À Besançon, ces « petit·e·s commerçant·e·s » qui soutiennent le mouvement « bloquons le pays »

Loin des unes médiatiques tapageuses, la voix des « petit·e·s commerçant·e·s » sur le mouvement « bloquons le pays » ne se limite pas seulement aux condamnations d’un lobby néo-poujadiste très en vue. Si peu exposent ouvertement leur engagement à la date du 10 septembre, beaucoup de patron·ne·s rencontré·e·s ces derniers jours au centre-ville de Besançon reconnaissent comprendre sinon partager et soutenir la grogne. Quant aux prévisions apocalyptiques avancées par certain·e·s prophètes, elles semblent bien moins craintes qu’annoncer… Un consensus s’ouvrant plutôt sur le contexte socio-économique délicat, en premier lieu pour une population dont le pouvoir d’achat n’a eu de cesse de baisser.
« Pour nous mercredi, le rideau sera baissé. On ne sait pas encore comment chacun·e ici s’impliquera dans cette contestation naissante, mais on souhaitait déjà partir là-dessus. On en a discuté avec d’autres collègues du secteur, la plupart seront dans le même cas. Je ne sais pas si ça va se faire, mais on n’exclut pas de rédiger un communiqué commun et de lancer un appel à se retrouver aux manifestations ». Auprès des gérant·e·s de « l’Éphéméride » place de la Révolution, la parole recueillie par nos soins est limpide. À l’instar du « Carpe Diem » place Jean Gigoux, mais aussi des « Fils de la Chimère » ou du « Titty Twister », tous deux situés quai Vauban.

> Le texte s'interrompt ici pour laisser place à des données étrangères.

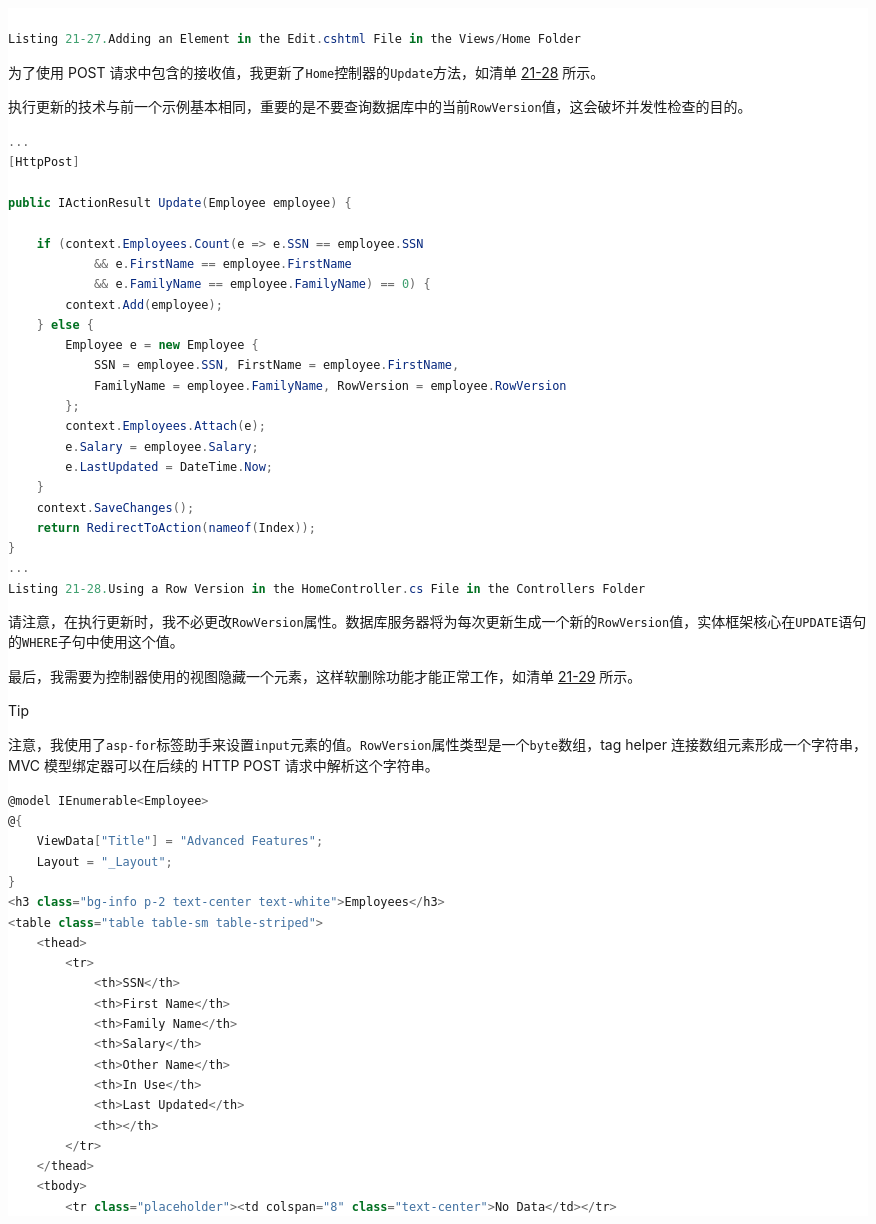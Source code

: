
 ```cs

Listing 21-27.Adding an Element in the Edit.cshtml File in the Views/Home Folder

```

为了使用 POST 请求中包含的接收值，我更新了`Home`控制器的`Update`方法，如清单 [21-28](#Par132) 所示。

执行更新的技术与前一个示例基本相同，重要的是不要查询数据库中的当前`RowVersion`值，这会破坏并发性检查的目的。

```cs
...
[HttpPost]

public IActionResult Update(Employee employee) {

    if (context.Employees.Count(e => e.SSN == employee.SSN
            && e.FirstName == employee.FirstName
            && e.FamilyName == employee.FamilyName) == 0) {
        context.Add(employee);
    } else {
        Employee e = new Employee {
            SSN = employee.SSN, FirstName = employee.FirstName,
            FamilyName = employee.FamilyName, RowVersion = employee.RowVersion
        };
        context.Employees.Attach(e);
        e.Salary = employee.Salary;
        e.LastUpdated = DateTime.Now;
    }
    context.SaveChanges();
    return RedirectToAction(nameof(Index));
}
...
Listing 21-28.Using a Row Version in the HomeController.cs File in the Controllers Folder

```

请注意，在执行更新时，我不必更改`RowVersion`属性。数据库服务器将为每次更新生成一个新的`RowVersion`值，实体框架核心在`UPDATE`语句的`WHERE`子句中使用这个值。

最后，我需要为控制器使用的视图隐藏一个元素，这样软删除功能才能正常工作，如清单 [21-29](#Par136) 所示。

Tip

注意，我使用了`asp-for`标签助手来设置`input`元素的值。`RowVersion`属性类型是一个`byte`数组，tag helper 连接数组元素形成一个字符串，MVC 模型绑定器可以在后续的 HTTP POST 请求中解析这个字符串。

```cs
@model IEnumerable<Employee>
@{
    ViewData["Title"] = "Advanced Features";
    Layout = "_Layout";
}
<h3 class="bg-info p-2 text-center text-white">Employees</h3>
<table class="table table-sm table-striped">
    <thead>
        <tr>
            <th>SSN</th>
            <th>First Name</th>
            <th>Family Name</th>
            <th>Salary</th>
            <th>Other Name</th>
            <th>In Use</th>
            <th>Last Updated</th>
            <th></th>
        </tr>
    </thead>
    <tbody>
        <tr class="placeholder"><td colspan="8" class="text-center">No Data</td></tr>
```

Ces établissements sont réputés engagés et ne comptent pas manquer à ce renom, non sans quelques précisions.
« Est-ce qu’être sensible aux réalités du pays, c’est forcément prendre partie… Les tenanciers/tenancières et salarié·e·es de bars, brasseries, estaminets, on est directement au contact des gens, on vit comme et avec elleux. Donc forcément, les préoccupations du moment nous touchent particulièrement. Ce n’est d’ailleurs pas un hasard si, le plus souvent, ce sont les bistrots et cafés qui, dans l’entreprenariat local, affirment une sympathie plus ostensible aux contestataires. La vie n’est pas facile pour beaucoup de monde, on est en première ligne pour le constater. Venant juste de me relancer après de longs travaux je ne pourrai pas fermer, pour autant je ne cache pas mon soutien » explique à son tour le nouveau propriétaire du « Marulaz » sur la place du même nom.
Comme elleux, combien sont-ielles à ne pas se laisser passivement réduire à une catégorie, par défaut matérialiste et réactionnaire, sous l’œuvre de leurs « représentant·e·s » et de la presse grand public ? « Durant les gilets jaunes, les boutiques de proximité n’étaient pas les dernières à réagir. Beaucoup donnaient leurs invendus ou faisaient un geste, surtout en ruralité. Mais pas seulement, on se souvient de Stéphane Ravacley, dont la boulangerie a fourni pains et viennoiseries. Pour l’essentiel, ielles veulent toutefois rester discrets/discrètes. Les blocages sont compliqués, évidemment. Mais un·e négociant·e proche des client·e·s, ielle parviendra à renverser cet obstacle. Comme la paysannerie, au-delà de l’étiquette, c’est l’humain qui fait la différence » tance une chasuble.
Reste que sur la conjoncture, même les plus dubitatifs/dubitatives s’accordent. « Macron, je ne lui trouve pas que des défauts. Mais quand on a une boîte modeste ou qu’on vit sur une seule paie, c’est clair qu’on se fait taper dessus. Produits manufacturés asiatiques qui inondent le marché, poids des grandes chaînes, vieilles-villes abandonnées par les politiques… Après, ce qu’il faut aussi, c’est de pouvoir vivre décemment, avec une perspective viable. Que le travailleur/la travailleuse lambda ne soit pas étouffée entre son essence, son crédit et ses taxes. Sur ce point, je ne partage pas le triomphalisme présidentiel. Le bordel va nous faire chier, mais dans ces conditions, c’est presque étonnant que ça n’ait pas re-pété avant » confie ainsi un boutiquier conservateur de la Boucle.
Illustration d’en-tête : Aperçu de la rue François-Louis Bersot en 2006, dans le centre historique de Besançon – Arnaud 25/Cc-by-sa-3.0-migrated.